All of the entries need to be copied character for character.

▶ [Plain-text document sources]
──────
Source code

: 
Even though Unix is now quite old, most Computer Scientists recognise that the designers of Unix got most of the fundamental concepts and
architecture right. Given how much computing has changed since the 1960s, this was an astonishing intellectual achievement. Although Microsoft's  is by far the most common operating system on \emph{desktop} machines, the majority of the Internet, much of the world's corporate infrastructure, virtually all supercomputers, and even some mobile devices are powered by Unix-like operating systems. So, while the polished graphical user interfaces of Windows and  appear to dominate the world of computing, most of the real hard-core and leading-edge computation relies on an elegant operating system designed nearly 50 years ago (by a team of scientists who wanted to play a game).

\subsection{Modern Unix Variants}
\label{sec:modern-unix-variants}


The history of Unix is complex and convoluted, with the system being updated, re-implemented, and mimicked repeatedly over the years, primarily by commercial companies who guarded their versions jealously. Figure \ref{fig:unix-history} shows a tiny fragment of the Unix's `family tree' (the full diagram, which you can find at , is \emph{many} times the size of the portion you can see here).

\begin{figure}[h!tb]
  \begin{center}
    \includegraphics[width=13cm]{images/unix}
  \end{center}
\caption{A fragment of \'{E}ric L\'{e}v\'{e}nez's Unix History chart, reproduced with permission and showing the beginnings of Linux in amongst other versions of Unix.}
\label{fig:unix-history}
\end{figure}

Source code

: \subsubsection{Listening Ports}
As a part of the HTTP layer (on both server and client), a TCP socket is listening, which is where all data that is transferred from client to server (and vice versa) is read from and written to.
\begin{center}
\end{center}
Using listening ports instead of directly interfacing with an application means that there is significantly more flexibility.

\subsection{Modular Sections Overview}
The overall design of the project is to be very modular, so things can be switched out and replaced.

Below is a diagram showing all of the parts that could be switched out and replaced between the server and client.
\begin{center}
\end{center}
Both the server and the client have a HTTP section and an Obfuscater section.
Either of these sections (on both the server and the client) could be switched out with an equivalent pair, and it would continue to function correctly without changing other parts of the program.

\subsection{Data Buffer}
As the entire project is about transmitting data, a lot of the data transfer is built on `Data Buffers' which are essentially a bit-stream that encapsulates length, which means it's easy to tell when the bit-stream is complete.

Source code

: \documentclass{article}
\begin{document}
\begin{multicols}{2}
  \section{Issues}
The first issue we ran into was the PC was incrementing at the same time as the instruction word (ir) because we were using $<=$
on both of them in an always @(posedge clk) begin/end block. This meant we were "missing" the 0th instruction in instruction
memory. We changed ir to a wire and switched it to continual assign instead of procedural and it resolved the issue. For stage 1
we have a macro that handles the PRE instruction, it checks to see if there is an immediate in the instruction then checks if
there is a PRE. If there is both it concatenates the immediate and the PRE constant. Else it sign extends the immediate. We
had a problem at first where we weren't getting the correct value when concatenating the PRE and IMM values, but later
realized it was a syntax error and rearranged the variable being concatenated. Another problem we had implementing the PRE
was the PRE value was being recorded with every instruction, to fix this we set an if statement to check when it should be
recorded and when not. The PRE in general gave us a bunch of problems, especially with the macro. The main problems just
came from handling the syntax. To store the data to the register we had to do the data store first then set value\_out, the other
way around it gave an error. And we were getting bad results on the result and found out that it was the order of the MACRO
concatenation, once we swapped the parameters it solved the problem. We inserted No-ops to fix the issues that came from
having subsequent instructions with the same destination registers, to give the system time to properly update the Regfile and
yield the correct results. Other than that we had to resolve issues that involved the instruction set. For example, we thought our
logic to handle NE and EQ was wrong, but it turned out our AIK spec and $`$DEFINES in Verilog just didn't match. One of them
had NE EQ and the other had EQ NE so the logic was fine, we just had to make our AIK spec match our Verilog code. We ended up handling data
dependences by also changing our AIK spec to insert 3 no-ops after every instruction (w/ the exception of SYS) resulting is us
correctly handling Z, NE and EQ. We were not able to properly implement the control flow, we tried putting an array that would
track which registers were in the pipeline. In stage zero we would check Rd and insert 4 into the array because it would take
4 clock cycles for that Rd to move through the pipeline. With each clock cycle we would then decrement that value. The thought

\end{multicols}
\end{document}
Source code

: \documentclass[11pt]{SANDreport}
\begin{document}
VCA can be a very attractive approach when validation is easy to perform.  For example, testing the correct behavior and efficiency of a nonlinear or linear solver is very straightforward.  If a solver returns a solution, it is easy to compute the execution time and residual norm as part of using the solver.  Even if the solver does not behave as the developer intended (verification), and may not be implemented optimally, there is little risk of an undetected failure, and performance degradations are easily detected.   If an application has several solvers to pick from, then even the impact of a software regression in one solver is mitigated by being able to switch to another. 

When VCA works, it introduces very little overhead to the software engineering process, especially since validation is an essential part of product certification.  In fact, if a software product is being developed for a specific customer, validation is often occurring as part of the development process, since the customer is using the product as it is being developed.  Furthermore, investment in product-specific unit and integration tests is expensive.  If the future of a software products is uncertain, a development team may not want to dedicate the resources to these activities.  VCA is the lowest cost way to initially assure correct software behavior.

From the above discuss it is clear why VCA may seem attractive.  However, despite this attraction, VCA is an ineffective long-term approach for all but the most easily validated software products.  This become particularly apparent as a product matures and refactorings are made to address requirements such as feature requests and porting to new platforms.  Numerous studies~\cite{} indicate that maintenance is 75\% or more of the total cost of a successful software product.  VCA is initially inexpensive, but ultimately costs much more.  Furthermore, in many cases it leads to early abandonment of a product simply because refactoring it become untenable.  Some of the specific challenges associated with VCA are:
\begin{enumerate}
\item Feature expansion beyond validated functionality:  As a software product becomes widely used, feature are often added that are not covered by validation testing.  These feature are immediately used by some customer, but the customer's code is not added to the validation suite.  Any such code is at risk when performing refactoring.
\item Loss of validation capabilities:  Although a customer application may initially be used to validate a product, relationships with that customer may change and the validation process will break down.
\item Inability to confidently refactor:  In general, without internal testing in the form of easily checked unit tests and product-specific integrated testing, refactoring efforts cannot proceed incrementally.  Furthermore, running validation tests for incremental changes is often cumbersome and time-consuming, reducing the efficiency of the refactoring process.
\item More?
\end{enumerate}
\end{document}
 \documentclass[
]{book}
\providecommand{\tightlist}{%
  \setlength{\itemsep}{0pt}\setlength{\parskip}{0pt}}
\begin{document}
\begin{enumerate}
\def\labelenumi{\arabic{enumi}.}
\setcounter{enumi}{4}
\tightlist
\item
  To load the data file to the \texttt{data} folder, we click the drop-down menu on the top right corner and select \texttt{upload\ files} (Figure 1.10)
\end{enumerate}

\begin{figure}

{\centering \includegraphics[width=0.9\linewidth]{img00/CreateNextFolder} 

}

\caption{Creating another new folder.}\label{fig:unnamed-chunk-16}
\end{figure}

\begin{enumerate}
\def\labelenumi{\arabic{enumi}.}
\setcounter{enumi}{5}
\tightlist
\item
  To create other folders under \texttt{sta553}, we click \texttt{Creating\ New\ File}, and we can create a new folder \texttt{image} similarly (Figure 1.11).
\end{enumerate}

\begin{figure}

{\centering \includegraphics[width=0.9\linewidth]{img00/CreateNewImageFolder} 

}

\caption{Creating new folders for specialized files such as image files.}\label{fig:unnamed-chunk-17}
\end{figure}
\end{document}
──────
▶ [Result of the exercise]
Source code

: 
Even though Unix is now quite old, most Computer Scientists recognise that the designers of Unix got most of the fundamental concepts and
architecture right. Given how much computing has changed since the 1960s, this was an astonishing intellectual achievement. Although Microsoft's  is by far the most common operating system on \emph{desktop} machines, the majority of the Internet, much of the world's corporate infrastructure, virtually all supercomputers, and even some mobile devices are powered by Unix-like operating systems. So, while the polished graphical user interfaces of Windows and  appear to dominate the world of computing, most of the real hard-core and leading-edge computation relies on an elegant operating system designed nearly 50 years ago (by a team of scientists who wanted to play a game).

\subsection{Modern Unix Variants}
\label{sec:modern-unix-variants}


The history of Unix is complex and convoluted, with the system being updated, re-implemented, and mimicked repeatedly over the years, primarily by commercial companies who guarded their versions jealously. Figure \ref{fig:unix-history} shows a tiny fragment of the Unix's `family tree' (the full diagram, which you can find at , is \emph{many} times the size of the portion you can see here).

\begin{figure}[h!tb]
  \begin{center}
    \includegraphics[width=13cm]{images/unix}
  \end{center}
\caption{A fragment of \'{E}ric L\'{e}v\'{e}nez's Unix History chart, reproduced with permission and showing the beginnings of Linux in amongst other versions of Unix.}
\label{fig:unix-history}
\end{figure}

Source code

: \subsubsection{Listening Ports}
As a part of the HTTP layer (on both server and client), a TCP socket is listening, which is where all data that is transferred from client to server (and vice versa) is read from and written to.
\begin{center}
\end{center}
Using listening ports instead of directly interfacing with an application means that there is significantly more flexibility.

\subsection{Modular Sections Overview}
The overall design of the project is to be very modular, so things can be switched out and replaced.

Below is a diagram showing all of the parts that could be switched out and replaced between the server and client.
\begin{center}
\end{center}
Both the server and the client have a HTTP section and an Obfuscater section.
Either of these sections (on both the server and the client) could be switched out with an equivalent pair, and it would continue to function correctly without changing other parts of the program.

\subsection{Data Buffer}
As the entire project is about transmitting data, a lot of the data transfer is built on `Data Buffers' which are essentially a bit-stream that encapsulates length, which means it's easy to tell when the bit-stream is complete.

Source code

: \documentclass{article}
\begin{document}
\begin{multicols}{2}
  \section{Issues}
The first issue we ran into was the PC was incrementing at the same time as the instruction word (ir) because we were using $<=$
on both of them in an always @(posedge clk) begin/end block. This meant we were "missing" the 0th instruction in instruction
memory. We changed ir to a wire and switched it to continual assign instead of procedural and it resolved the issue. For stage 1
we have a macro that handles the PRE instruction, it checks to see if there is an immediate in the instruction then checks if
there is a PRE. If there is both it concatenates the immediate and the PRE constant. Else it sign extends the immediate. We
had a problem at first where we weren't getting the correct value when concatenating the PRE and IMM values, but later
realized it was a syntax error and rearranged the variable being concatenated. Another problem we had implementing the PRE
was the PRE value was being recorded with every instruction, to fix this we set an if statement to check when it should be
recorded and when not. The PRE in general gave us a bunch of problems, especially with the macro. The main problems just
came from handling the syntax. To store the data to the register we had to do the data store first then set value\_out, the other
way around it gave an error. And we were getting bad results on the result and found out that it was the order of the MACRO
concatenation, once we swapped the parameters it solved the problem. We inserted No-ops to fix the issues that came from
having subsequent instructions with the same destination registers, to give the system time to properly update the Regfile and
yield the correct results. Other than that we had to resolve issues that involved the instruction set. For example, we thought our
logic to handle NE and EQ was wrong, but it turned out our AIK spec and $`$DEFINES in Verilog just didn't match. One of them
had NE EQ and the other had EQ NE so the logic was fine, we just had to make our AIK spec match our Verilog code. We ended up handling data
dependences by also changing our AIK spec to insert 3 no-ops after every instruction (w/ the exception of SYS) resulting is us
correctly handling Z, NE and EQ. We were not able to properly implement the control flow, we tried putting an array that would
track which registers were in the pipeline. In stage zero we would check Rd and insert 4 into the array because it would take
4 clock cycles for that Rd to move through the pipeline. With each clock cycle we would then decrement that value. The thought

\end{multicols}
\end{document}
Source code

: \documentclass[11pt]{SANDreport}
\begin{document}
VCA can be a very attractive approach when validation is easy to perform.  For example, testing the correct behavior and efficiency of a nonlinear or linear solver is very straightforward.  If a solver returns a solution, it is easy to compute the execution time and residual norm as part of using the solver.  Even if the solver does not behave as the developer intended (verification), and may not be implemented optimally, there is little risk of an undetected failure, and performance degradations are easily detected.   If an application has several solvers to pick from, then even the impact of a software regression in one solver is mitigated by being able to switch to another. 

When VCA works, it introduces very little overhead to the software engineering process, especially since validation is an essential part of product certification.  In fact, if a software product is being developed for a specific customer, validation is often occurring as part of the development process, since the customer is using the product as it is being developed.  Furthermore, investment in product-specific unit and integration tests is expensive.  If the future of a software products is uncertain, a development team may not want to dedicate the resources to these activities.  VCA is the lowest cost way to initially assure correct software behavior.

From the above discuss it is clear why VCA may seem attractive.  However, despite this attraction, VCA is an ineffective long-term approach for all but the most easily validated software products.  This become particularly apparent as a product matures and refactorings are made to address requirements such as feature requests and porting to new platforms.  Numerous studies~\cite{} indicate that maintenance is 75\% or more of the total cost of a successful software product.  VCA is initially inexpensive, but ultimately costs much more.  Furthermore, in many cases it leads to early abandonment of a product simply because refactoring it become untenable.  Some of the specific challenges associated with VCA are:
\begin{enumerate}
\item Feature expansion beyond validated functionality:  As a software product becomes widely used, feature are often added that are not covered by validation testing.  These feature are immediately used by some customer, but the customer's code is not added to the validation suite.  Any such code is at risk when performing refactoring.
\item Loss of validation capabilities:  Although a customer application may initially be used to validate a product, relationships with that customer may change and the validation process will break down.
\item Inability to confidently refactor:  In general, without internal testing in the form of easily checked unit tests and product-specific integrated testing, refactoring efforts cannot proceed incrementally.  Furthermore, running validation tests for incremental changes is often cumbersome and time-consuming, reducing the efficiency of the refactoring process.
\item More?
\end{enumerate}
\end{document}
 \documentclass[
]{book}
\providecommand{\tightlist}{%
  \setlength{\itemsep}{0pt}\setlength{\parskip}{0pt}}
\begin{document}
\begin{enumerate}
\def\labelenumi{\arabic{enumi}.}
\setcounter{enumi}{4}
\tightlist
\item
  To load the data file to the \texttt{data} folder, we click the drop-down menu on the top right corner and select \texttt{upload\ files} (Figure 1.10)
\end{enumerate}

\begin{figure}

{\centering \includegraphics[width=0.9\linewidth]{img00/CreateNextFolder} 

}

\caption{Creating another new folder.}\label{fig:unnamed-chunk-16}
\end{figure}

\begin{enumerate}
\def\labelenumi{\arabic{enumi}.}
\setcounter{enumi}{5}
\tightlist
\item
  To create other folders under \texttt{sta553}, we click \texttt{Creating\ New\ File}, and we can create a new folder \texttt{image} similarly (Figure 1.11).
\end{enumerate}

\begin{figure}

{\centering \includegraphics[width=0.9\linewidth]{img00/CreateNewImageFolder} 

}

\caption{Creating new folders for specialized files such as image files.}\label{fig:unnamed-chunk-17}
\end{figure}
\end{document}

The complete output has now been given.